In T332805#9078131, @Tchanders wrote:In T332805#9075501, @RHo wrote:In T332805#9075416, @Tgr wrote:The numbers aren't incrementing, they are pseudo-random (at least that's how the test setup is currently configured). They don't reset, but with pseudo-random numbers there is no apparent difference anyway.
@Niharika or @Tchanders could you please confirm? This whole time myself and previous AHT designer had been operating under the understanding that it was an incrementing number. If not the case, can it be made so for the benefits mentioned?
It was set to scramble a couple of weeks ago in this patch from the Growth Team: https://gerrit.wikimedia.org/r/c/operations/mediawiki-config/+/938915
In T332805#9079420, @Urbanecm_WMF wrote:In T332805#9079288, @RHo wrote:In T332805#9078131, @Tchanders wrote:In T332805#9075501, @RHo wrote:In T332805#9075416, @Tgr wrote:The numbers aren't incrementing, they are pseudo-random (at least that's how the test setup is currently configured). They don't reset, but with pseudo-random numbers there is no apparent difference anyway.
@Niharika or @Tchanders could you please confirm? This whole time myself and previous AHT designer had been operating under the understanding that it was an incrementing number. If not the case, can it be made so for the benefits mentioned?
It was set to scramble a couple of weeks ago in this patch from the Growth Team: https://gerrit.wikimedia.org/r/c/operations/mediawiki-config/+/938915
@Tgr @Urbanecm_WMF - per above, can we reset to not scramble but serial?

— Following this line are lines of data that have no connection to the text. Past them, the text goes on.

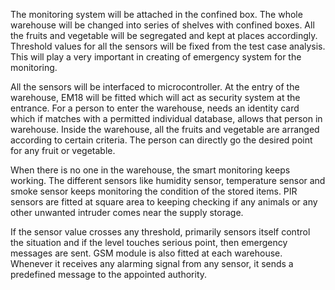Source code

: The monitoring system will be attached in the confined box. The whole warehouse will be changed into
series of shelves with confined boxes. All the fruits and vegetable will be segregated and kept at places
accordingly. Threshold values for all the sensors will be fixed from the test case analysis. This will play a
very important in creating of emergency system for the monitoring.

All the sensors will be interfaced to microcontroller. At the entry of the warehouse, EM18 will be fitted
which will act as security system at the entrance. For a person to enter the warehouse, needs an identity
card which if matches with a permitted individual database, allows that person in warehouse.
Inside the warehouse, all the fruits and vegetable are arranged according to certain criteria. The person can
directly go the desired point for any fruit or vegetable.

When there is no one in the warehouse, the smart monitoring keeps working. The different sensors like
humidity sensor, temperature sensor and smoke sensor keeps monitoring the condition of the stored items.
PIR sensors are fitted at square area to keeping checking if any animals or any other unwanted intruder
comes near the supply storage.

If the sensor value crosses any threshold, primarily sensors itself control the situation and if the level
touches serious point, then emergency messages are sent. GSM module is also fitted at each warehouse.
Whenever it receives any alarming signal from any sensor, it sends a predefined message to the appointed
authority.
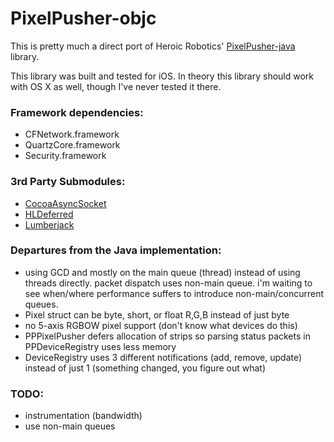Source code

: # PixelPusher-objc

This is pretty much a direct port of Heroic Robotics' [PixelPusher-java] library.

[PixelPusher-java]: https://github.com/robot-head/PixelPusher-java

This library was built and tested for iOS.  In theory this library should work with OS X as well,
though I've never tested it there.

### Framework dependencies:

* CFNetwork.framework
* QuartzCore.framework
* Security.framework

### 3rd Party Submodules:

* [CocoaAsyncSocket]
* [HLDeferred]
* [Lumberjack]

[CocoaAsyncSocket]: https://github.com/robbiehanson/CocoaAsyncSocket
[HLDeferred]: https://github.com/heavylifters/HLDeferred-objc
[Lumberjack]: https://github.com/robbiehanson/CocoaLumberjack

### Departures from the Java implementation:

* using GCD and mostly on the main queue (thread) instead of using threads directly.  packet dispatch uses non-main queue.  i'm waiting to see when/where performance suffers to introduce non-main/concurrent queues.
* Pixel struct can be byte, short, or float R,G,B instead of just byte
* no 5-axis RGBOW pixel support (don't know what devices do this)
* PPPixelPusher defers allocation of strips so parsing status packets in PPDeviceRegistry uses less memory
* DeviceRegistry uses 3 different notifications (add, remove, update) instead of just 1 (something changed, you figure out what)

### TODO:
* instrumentation (bandwidth)
* use non-main queues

We not only use scramble as of now; we also use multiple shards of the serial provider (aka multiple sources of incrementing integers, where each time a source is selected randomly). The way how this works is that each number source generates every Nth number (if we have three of them, the first one generates numbers 1, 4, 7, ..., the second numbers 2, 5, 8, ... and the third one numbers like 3, 6, 9, ...). This means that if we switched back to serial, the temporary account names probably wouldn't form a perfectly incrementing sequence. The following could be a perfectly valid sequence of temporary account names:
- *Unregistered 1
- *Unregistered 4
- *Unregistered 2
- *Unregistered 5
- *Unregistered 3
Scrambling takes this a level up and makes the account names seemingly random. Unfortunately, merely switching back to serial wouldn't give us a perfectly incrementing series of account names, as illustrated above. I'm not sure how scrambling contributes to the interpretation: for big numbers, users probably won't see minor ordering hiccups, unless they're by an order of magnitude wrong.

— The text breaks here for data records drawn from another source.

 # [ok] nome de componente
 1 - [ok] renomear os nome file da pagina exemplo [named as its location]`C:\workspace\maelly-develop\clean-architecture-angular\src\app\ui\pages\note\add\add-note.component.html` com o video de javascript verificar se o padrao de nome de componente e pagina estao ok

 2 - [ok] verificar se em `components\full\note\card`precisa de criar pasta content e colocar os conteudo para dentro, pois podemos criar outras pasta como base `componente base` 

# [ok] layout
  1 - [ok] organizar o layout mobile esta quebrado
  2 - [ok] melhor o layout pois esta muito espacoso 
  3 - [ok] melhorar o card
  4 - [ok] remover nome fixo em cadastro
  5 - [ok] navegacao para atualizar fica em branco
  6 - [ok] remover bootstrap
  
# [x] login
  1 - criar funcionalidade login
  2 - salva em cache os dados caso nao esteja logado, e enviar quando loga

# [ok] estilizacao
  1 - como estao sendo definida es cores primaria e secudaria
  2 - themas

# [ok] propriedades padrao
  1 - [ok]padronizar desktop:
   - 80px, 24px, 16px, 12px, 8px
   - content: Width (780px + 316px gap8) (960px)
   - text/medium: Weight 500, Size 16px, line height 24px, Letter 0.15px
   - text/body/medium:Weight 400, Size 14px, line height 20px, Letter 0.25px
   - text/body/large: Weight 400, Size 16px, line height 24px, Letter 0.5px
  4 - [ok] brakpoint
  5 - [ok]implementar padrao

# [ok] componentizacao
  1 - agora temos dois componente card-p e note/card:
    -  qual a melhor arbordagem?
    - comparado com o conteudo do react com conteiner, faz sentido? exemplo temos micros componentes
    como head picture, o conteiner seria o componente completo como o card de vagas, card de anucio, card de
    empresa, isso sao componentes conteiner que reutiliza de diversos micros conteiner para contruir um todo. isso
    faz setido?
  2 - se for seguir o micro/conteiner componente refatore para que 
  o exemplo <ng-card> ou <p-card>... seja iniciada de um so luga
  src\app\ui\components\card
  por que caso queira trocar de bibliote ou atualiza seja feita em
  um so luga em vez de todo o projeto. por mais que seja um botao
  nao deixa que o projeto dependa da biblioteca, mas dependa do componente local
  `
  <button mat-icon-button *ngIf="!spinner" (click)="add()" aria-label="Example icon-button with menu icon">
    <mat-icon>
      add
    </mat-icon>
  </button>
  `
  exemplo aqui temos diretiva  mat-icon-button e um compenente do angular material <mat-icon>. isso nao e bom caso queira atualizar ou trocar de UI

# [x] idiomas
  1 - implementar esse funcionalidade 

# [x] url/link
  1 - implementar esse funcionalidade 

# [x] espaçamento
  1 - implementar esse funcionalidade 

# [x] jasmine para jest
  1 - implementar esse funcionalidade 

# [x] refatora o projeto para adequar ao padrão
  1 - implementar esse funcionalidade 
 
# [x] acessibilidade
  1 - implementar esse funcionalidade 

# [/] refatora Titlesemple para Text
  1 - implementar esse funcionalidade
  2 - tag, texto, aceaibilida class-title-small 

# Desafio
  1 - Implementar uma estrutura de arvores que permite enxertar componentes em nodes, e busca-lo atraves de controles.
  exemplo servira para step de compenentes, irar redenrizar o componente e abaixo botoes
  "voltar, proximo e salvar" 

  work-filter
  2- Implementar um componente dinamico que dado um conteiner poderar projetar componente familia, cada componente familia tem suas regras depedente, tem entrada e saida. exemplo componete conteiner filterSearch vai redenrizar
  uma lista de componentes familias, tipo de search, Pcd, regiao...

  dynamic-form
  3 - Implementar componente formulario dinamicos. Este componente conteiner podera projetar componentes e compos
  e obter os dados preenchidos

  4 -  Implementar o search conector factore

I'm not really sure about the technical reason for switching to scrambling. About switching to multiple shards of the serial provider, my assumption is that using only one shard would put a lot of burden on a single counter shared across all wikis. The counter can't be really made local to each wiki, as we need to ensure the generated usernames are unique across all wikis (temp accounts can switch between projects, retaining the same temp account, just as regular users do, so we need to "reserve" their name on all projects).
@Tgr and @tstarling (who originally suggested switching to scrambling and increasing the shard count on the patch), please correct me if I'm mistaken in any part of the comment above.